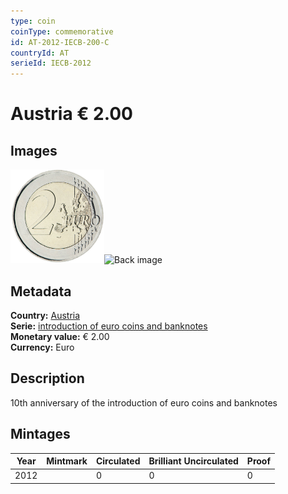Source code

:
 ```yaml
---
type: coin
coinType: commemorative
id: AT-2012-IECB-200-C
countryId: AT
serieId: IECB-2012
---
```


# Austria € 2.00

## Images

<img src="../../Images/common-2007-200.png" height="150" alt="Front image"><img src="Images/AT-2012-200-000.png" height="150" alt="Back image">

## Metadata

**Country:** [Austria](../../Countries/Austria/index.md)\
**Serie:** [introduction of euro coins and banknotes](index.md)\
**Monetary value:** € 2.00\
**Currency:** Euro

## Description
10th anniversary of the introduction of euro coins and banknotes

## Mintages

| Year | Mintmark | Circulated | Brilliant Uncirculated | Proof |
| ---- | -------- | ---------- | ---------------------- | ----- |
| 2012 |  | 0| 0 | 0 |
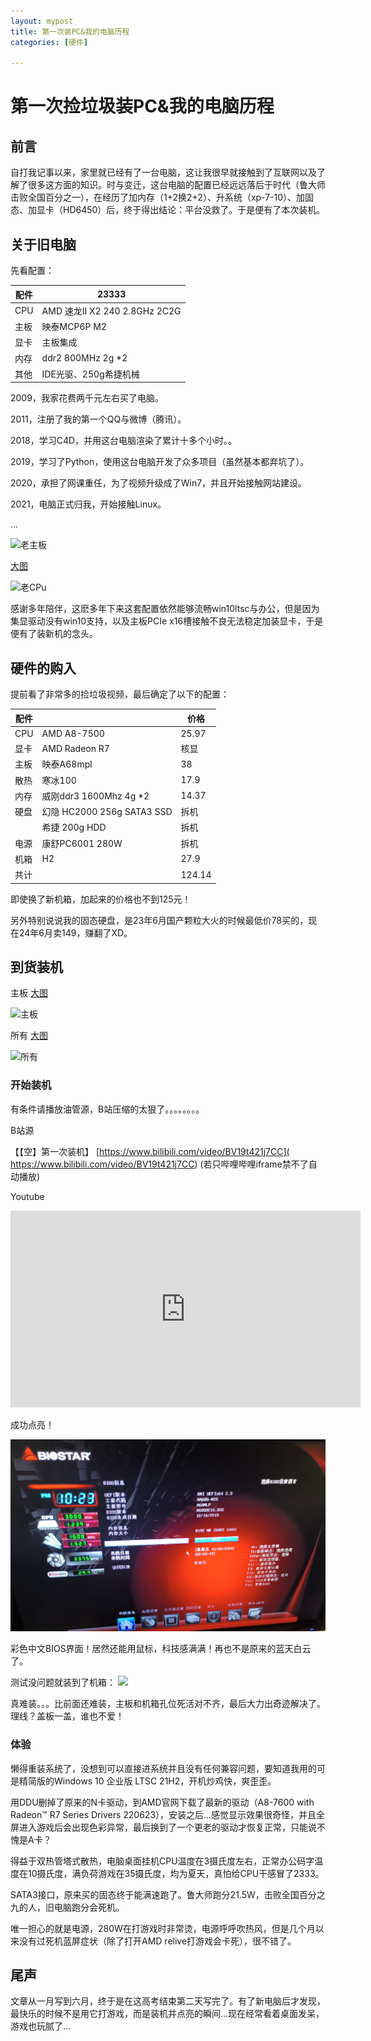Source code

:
 ```yaml
---
layout: mypost
title: 第一次装PC&我的电脑历程
categories: [硬件]

---
```


# 第一次捡垃圾装PC&我的电脑历程

## 前言

自打我记事以来，家里就已经有了一台电脑，这让我很早就接触到了互联网以及了解了很多这方面的知识。时与变迁，这台电脑的配置已经远远落后于时代（鲁大师击败全国百分之一），在经历了加内存（1+2换2+2）、升系统（xp-7-10）、加固态、加显卡（HD6450）后，终于得出结论：平台没救了。于是便有了本次装机。

## 关于旧电脑

先看配置：

| 配件 | 23333                         |
| ---- | ----------------------------- |
| CPU  | AMD 速龙II X2 240 2.8GHz 2C2G |
| 主板 | 映泰MCP6P M2                  |
| 显卡 | 主板集成                      |
| 内存 | ddr2 800MHz 2g *2             |
| 其他 | IDE光驱、250g希捷机械         |

2009，我家花费两千元左右买了电脑。

2011，注册了我的第一个QQ与微博（腾讯）。

2018，学习C4D，并用这台电脑渲染了累计十多个小时。。

2019，学习了Python，使用这台电脑开发了众多项目（虽然基本都弃坑了）。

2020，承担了网课重任，为了视频升级成了Win7，并且开始接触网站建设。

2021，电脑正式归我，开始接触Linux。

...

![老主板](/posts/2024/001.jpg@800x800)

[大图](/posts/2024/001.jpg)

![老CPu](/posts/2024/002.jpg@400x400)

感谢多年陪伴，这麽多年下来这套配置依然能够流畅win10ltsc与办公，但是因为集显驱动没有win10支持，以及主板PCIe x16槽接触不良无法稳定加装显卡，于是便有了装新机的念头。

## 硬件的购入

提前看了非常多的捡垃圾视频，最后确定了以下的配置：

| 配件 |                            | 价格   |
| ---- | -------------------------- | ------ |
| CPU  | AMD A8-7500                | 25.97  |
| 显卡 | AMD Radeon R7              | 核显   |
| 主板 | 映泰A68mpl                 | 38     |
| 散热 | 寒冰100                    | 17.9   |
| 内存 | 威刚ddr3 1600Mhz 4g *2     | 14.37  |
| 硬盘 | 幻隐 HC2000 256g SATA3 SSD | 拆机   |
|      | 希捷 200g HDD              | 拆机   |
| 电源 | 康舒PC6001 280W            | 拆机   |
| 机箱 | H2                         | 27.9   |
| 共计 |                            | 124.14 |

即使换了新机箱，加起来的价格也不到125元！

另外特别说说我的固态硬盘，是23年6月国产颗粒大火的时候最低价78买的，现在24年6月卖149，赚翻了XD。

## 到货装机

主板 [大图](/posts/2024/003.jpg)

![主板](/posts/2024/003.jpg@400x400)

所有 [大图](/posts/2024/004.jpg)

![所有](/posts/2024/004.jpg@400x400)

### 开始装机

有条件请播放油管源，B站压缩的太狠了。。。。。。。。

B站源

【【空】第一次装机】 [https://www.bilibili.com/video/BV19t421j7CC]( https://www.bilibili.com/video/BV19t421j7CC) (若只哔哩哔哩iframe禁不了自动播放)

Youtube

<iframe width="560" height="315" src="https://www.youtube-nocookie.com/embed/Y46J1B-CdOo?si=klUA9WKxS2mcmRt0" title="YouTube video player" frameborder="0" allow="accelerometer; autoplay; clipboard-write; encrypted-media; gyroscope; picture-in-picture; web-share" referrerpolicy="strict-origin-when-cross-origin" allowfullscreen></iframe>

成功点亮！

![](/posts/2024/005.jpg)

彩色中文BIOS界面！居然还能用鼠标，科技感满满！再也不是原来的蓝天白云了。

测试没问题就装到了机箱：
![](/posts/2024/006.jpg@500x1900)

  真难装。。。比前面还难装，主板和机箱孔位死活对不齐，最后大力出奇迹解决了。理线？盖板一盖，谁也不爱！

### 体验

懒得重装系统了，没想到可以直接进系统并且没有任何兼容问题，要知道我用的可是精简版的Windows 10 企业版 LTSC 21H2，开机炒鸡快，爽歪歪。

用DDU删掉了原来的N卡驱动，到AMD官网下载了最新的驱动（A8-7600 with Radeon™ R7 Series Drivers 220623），安装之后...感觉显示效果很奇怪，并且全屏进入游戏后会出现色彩异常，最后换到了一个更老的驱动才恢复正常，只能说不愧是A卡？

得益于双热管塔式散热，电脑桌面挂机CPU温度在3摄氏度左右，正常办公码字温度在10摄氏度，满负荷游戏在35摄氏度，均为夏天，真怕给CPU干感冒了2333。

SATA3接口，原来买的固态终于能满速跑了。鲁大师跑分21.5W，击败全国百分之九的人，旧电脑跑分会死机。

唯一担心的就是电源，280W在打游戏时非常烫，电源呼呼吹热风，但是几个月以来没有过死机蓝屏症状（除了打开AMD relive打游戏会卡死），很不错了。

## 尾声

文章从一月写到六月，终于是在这高考结束第二天写完了。有了新电脑后才发现，最快乐的时候不是用它打游戏，而是装机并点亮的瞬间...现在经常看着桌面发呆，游戏也玩腻了...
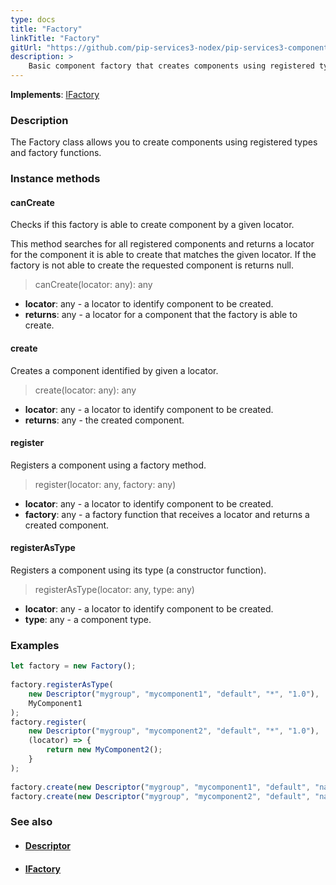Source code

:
 ```yaml
---
type: docs
title: "Factory"
linkTitle: "Factory"
gitUrl: "https://github.com/pip-services3-nodex/pip-services3-components-nodex"
description: >
    Basic component factory that creates components using registered types and factory functions.
---
```


**Implements**: [IFactory](../ifactory)

### Description

The Factory class allows you to create components using registered types and factory functions.

### Instance methods

#### canCreate
Checks if this factory is able to create component by a given locator.

This method searches for all registered components and returns
a locator for the component it is able to create that matches the given locator.
If the factory is not able to create the requested component is returns null.

>  canCreate(locator: any): any

- **locator**: any - a locator to identify component to be created.
- **returns**: any - a locator for a component that the factory is able to create.


#### create
Creates a component identified by given a locator.

> create(locator: any): any

- **locator**: any - a locator to identify component to be created.
- **returns**: any - the created component.


#### register
Registers a component using a factory method.

> register(locator: any, factory: any)

- **locator**: any - a locator to identify component to be created.
- **factory**: any - a factory function that receives a locator and returns a created component.


#### registerAsType
Registers a component using its type (a constructor function).

> registerAsType(locator: any, type: any)

- **locator**: any - a locator to identify component to be created.
- **type**: any - a component type.

### Examples

```typescript
let factory = new Factory();
   
factory.registerAsType(
    new Descriptor("mygroup", "mycomponent1", "default", "*", "1.0"),
    MyComponent1
);
factory.register(
    new Descriptor("mygroup", "mycomponent2", "default", "*", "1.0"),
    (locator) => {
        return new MyComponent2();
    }
);
    
factory.create(new Descriptor("mygroup", "mycomponent1", "default", "name1", "1.0"))
factory.create(new Descriptor("mygroup", "mycomponent2", "default", "name2", "1.0"))
```

### See also
- #### [Descriptor](../../../commons/refer/descriptor)
- #### [IFactory](../ifactory)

------------------------------------

### [TASK]
Using the entries above, copy out all lines that contain the string "posts".

### [RESPONSE TO THIS TASK]
![老主板](/posts/2024/001.jpg@800x800)
[大图](/posts/2024/001.jpg)
![老CPu](/posts/2024/002.jpg@400x400)
主板 [大图](/posts/2024/003.jpg)
![主板](/posts/2024/003.jpg@400x400)
所有 [大图](/posts/2024/004.jpg)
![所有](/posts/2024/004.jpg@400x400)
![](/posts/2024/005.jpg)
![](/posts/2024/006.jpg@500x1900)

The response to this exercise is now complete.